It was December 2015 when Ruby on Rails announced the first beta release of Rails 5.0, and yesterday, after four betas, two release candidates, and hundreds of contributors, Rails 5.0 is finally done.
One of the most important features of this release is Action Cable, a new framework that handles WebSockets in Rails. Action Cable is an integrated solution for managing connections, with two layers: one for server-side processing, and a JavaScript layer for client-side interaction.
(Related: Rails is popular with coding boot camps)
According to the Ruby on Rails team, Action Cable makes designing live features like chat, notifications and presence easier. For those developers who want to see a live use case, these features are currently a part of Basecamp 3, a private, secure collaborative space for developers.
The Rails team also added an ActionController::Renderer system, and Action Cable allows developers to access their entire Active Record and PORO domain model in their WebSockets work. Action Cable runs in-process with the rest of an app, and the team recommended running Action Cable servers in their own processes (which is how Basecamp runs at scale).
The other big feature of Rails 5.0 is the API mode. Rails is useful for the new crop of client-side JavaScript or native applications that need the back end to speak JSON, according to the team. Developers can see this in API mode.

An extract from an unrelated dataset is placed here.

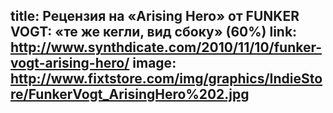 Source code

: title: Рецензия на «Arising Hero» от FUNKER VOGT: «те же кегли, вид сбоку» (60%)
link: http://www.synthdicate.com/2010/11/10/funker-vogt-arising-hero/
image: http://www.fixtstore.com/img/graphics/IndieStore/FunkerVogt_ArisingHero%202.jpg
---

“If you create a new Rails application using Rails’ new back end -api, you’ll get a slimmed-down skeleton and configuration that assumes you’ll be working with JSON, not HTML,” according to the team.
More work needs to be done for API mode, but for now, by default it relies on #to_json calls on model classes.
Other highlights of the release include:
- The test runner now reports failures inline, so developers don’t have to complete the suite to see what went wrong.
- ApplicationRecord has been born as a default parent class of all models created by the generators.
- No more accidentally halting Active Record callbacks because the last statement is false.